A novel dynamic flux balance analysis for modeling CHO cell fed-batch cultures with pH and temperature shifts

While Dynamic Flux Balance Analysis provides a powerful framework for simulating metabolic behavior, incorporating operating conditions such as pH and temperature, which profoundly impact monoclonal antibodies production, remains challenging. This study presents an advanced dFBA model that integrates kinetic constraints formulated as functions of pH and temperature to predict CHO cell metabolism under varying operational conditions. The model was validated against data from 20 fed-batch experiments conducted in Ambr®250 bioreactors. To mitigate overparameterization, a bi-level optimization approach utilizing the Bayesian Information Criterion was employed to systematically identify the most effective kinetic constraints.
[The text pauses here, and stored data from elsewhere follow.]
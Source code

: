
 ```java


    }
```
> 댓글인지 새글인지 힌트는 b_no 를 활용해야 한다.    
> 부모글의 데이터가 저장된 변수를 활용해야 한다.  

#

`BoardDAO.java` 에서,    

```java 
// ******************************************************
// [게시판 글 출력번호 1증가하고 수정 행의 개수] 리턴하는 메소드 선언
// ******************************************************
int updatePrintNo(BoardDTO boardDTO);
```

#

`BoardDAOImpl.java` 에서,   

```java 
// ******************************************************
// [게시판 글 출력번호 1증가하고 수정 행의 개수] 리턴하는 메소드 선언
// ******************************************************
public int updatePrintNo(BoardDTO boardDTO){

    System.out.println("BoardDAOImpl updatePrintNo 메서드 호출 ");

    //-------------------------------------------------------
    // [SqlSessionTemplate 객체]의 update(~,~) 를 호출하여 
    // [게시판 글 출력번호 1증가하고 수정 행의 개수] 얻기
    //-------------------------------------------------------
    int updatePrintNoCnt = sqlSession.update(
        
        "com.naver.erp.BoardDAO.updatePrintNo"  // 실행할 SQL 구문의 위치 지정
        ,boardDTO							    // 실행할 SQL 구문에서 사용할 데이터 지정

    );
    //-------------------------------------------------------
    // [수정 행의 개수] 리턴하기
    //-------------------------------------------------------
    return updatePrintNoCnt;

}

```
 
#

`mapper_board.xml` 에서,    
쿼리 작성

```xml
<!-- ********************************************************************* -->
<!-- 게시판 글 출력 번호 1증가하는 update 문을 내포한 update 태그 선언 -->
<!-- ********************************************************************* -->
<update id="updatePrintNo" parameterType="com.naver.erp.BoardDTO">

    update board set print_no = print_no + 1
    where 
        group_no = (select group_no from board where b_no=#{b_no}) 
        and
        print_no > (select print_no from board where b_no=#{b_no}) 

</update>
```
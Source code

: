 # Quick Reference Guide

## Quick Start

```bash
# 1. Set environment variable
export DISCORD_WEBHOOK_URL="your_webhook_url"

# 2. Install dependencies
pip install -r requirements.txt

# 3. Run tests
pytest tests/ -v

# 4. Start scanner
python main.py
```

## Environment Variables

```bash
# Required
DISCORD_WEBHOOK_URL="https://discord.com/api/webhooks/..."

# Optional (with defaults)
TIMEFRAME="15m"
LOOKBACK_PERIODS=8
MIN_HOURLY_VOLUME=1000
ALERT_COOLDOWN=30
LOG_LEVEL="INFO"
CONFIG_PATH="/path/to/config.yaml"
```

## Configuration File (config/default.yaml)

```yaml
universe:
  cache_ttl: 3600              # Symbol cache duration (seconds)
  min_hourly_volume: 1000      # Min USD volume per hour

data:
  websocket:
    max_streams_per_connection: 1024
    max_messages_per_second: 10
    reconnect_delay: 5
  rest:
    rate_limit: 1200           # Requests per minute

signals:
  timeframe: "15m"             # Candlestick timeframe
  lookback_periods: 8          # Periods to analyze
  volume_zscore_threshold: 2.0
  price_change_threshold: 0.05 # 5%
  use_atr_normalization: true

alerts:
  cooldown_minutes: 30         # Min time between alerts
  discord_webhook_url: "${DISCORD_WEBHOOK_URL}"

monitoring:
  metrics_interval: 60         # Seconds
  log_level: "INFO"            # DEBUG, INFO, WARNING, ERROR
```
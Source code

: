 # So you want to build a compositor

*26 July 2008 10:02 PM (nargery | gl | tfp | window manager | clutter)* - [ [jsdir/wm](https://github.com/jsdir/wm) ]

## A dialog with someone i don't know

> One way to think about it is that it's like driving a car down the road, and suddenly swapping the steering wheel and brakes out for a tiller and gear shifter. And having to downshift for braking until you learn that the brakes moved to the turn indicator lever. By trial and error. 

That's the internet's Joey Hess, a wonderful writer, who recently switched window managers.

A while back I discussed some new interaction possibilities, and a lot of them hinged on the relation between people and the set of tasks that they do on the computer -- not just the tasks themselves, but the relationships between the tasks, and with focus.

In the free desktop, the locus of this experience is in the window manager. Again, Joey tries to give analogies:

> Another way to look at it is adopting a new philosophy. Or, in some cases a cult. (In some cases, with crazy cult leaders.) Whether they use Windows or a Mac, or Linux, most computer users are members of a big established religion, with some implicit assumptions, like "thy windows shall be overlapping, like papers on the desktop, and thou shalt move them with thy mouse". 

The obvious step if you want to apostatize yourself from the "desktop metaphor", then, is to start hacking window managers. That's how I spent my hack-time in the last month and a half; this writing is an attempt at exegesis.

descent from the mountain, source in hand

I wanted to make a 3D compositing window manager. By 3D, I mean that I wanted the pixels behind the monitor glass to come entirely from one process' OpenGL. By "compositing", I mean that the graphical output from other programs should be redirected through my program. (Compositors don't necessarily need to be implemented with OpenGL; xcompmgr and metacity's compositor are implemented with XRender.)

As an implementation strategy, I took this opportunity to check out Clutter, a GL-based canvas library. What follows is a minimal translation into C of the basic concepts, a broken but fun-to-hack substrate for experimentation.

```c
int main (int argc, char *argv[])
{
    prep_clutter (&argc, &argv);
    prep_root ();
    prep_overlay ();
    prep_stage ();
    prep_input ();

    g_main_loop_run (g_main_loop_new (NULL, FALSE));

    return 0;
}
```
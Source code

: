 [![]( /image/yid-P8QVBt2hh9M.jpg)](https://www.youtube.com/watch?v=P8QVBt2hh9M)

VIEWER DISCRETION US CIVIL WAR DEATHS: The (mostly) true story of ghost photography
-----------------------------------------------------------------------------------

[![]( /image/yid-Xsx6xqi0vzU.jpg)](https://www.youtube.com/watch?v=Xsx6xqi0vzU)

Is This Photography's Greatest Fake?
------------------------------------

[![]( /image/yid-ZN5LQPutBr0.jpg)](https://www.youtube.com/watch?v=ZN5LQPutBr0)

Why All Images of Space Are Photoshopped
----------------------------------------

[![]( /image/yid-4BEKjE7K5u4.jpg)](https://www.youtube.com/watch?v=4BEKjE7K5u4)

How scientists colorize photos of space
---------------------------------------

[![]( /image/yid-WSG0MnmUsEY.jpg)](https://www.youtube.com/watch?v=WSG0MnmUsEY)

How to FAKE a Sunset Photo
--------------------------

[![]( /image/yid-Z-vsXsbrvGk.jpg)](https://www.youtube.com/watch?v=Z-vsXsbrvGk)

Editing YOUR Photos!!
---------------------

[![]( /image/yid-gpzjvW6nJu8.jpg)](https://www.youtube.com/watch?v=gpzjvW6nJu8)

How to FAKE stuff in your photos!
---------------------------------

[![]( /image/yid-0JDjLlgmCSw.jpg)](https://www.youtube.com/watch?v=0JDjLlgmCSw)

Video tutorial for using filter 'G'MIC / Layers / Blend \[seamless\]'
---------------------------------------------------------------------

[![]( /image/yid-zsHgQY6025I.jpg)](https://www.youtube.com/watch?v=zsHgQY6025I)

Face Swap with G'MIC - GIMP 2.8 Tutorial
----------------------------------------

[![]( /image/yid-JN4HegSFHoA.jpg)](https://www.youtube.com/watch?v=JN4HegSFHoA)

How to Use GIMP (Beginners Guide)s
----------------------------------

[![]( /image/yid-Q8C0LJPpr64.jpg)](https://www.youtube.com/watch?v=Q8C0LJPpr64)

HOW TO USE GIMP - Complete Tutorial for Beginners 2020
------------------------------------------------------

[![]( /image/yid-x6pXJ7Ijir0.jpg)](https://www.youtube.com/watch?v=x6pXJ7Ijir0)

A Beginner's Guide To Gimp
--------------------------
This optimization reduced the number of parameters (from 253 to 205) while improving predictive accuracy by up to 8.3% for training and 2.68% for validation datasets. The results highlight the model’s ability to predict cell growth, titer, and also capture metabolic shifts, including glucose, lactate, and ammonia metabolism and amino acid utilization, across different temperature and pH conditions with high predictive precision (average $R^2\ge 0.97$ for cell growth and titer and average $R^2\ge 0.85$ for other metabolites). This optimized dFBA framework offers a robust tool for studying model-based optimization for CHO cell metabolism, identifying optimal operating conditions to balance growth and productivity.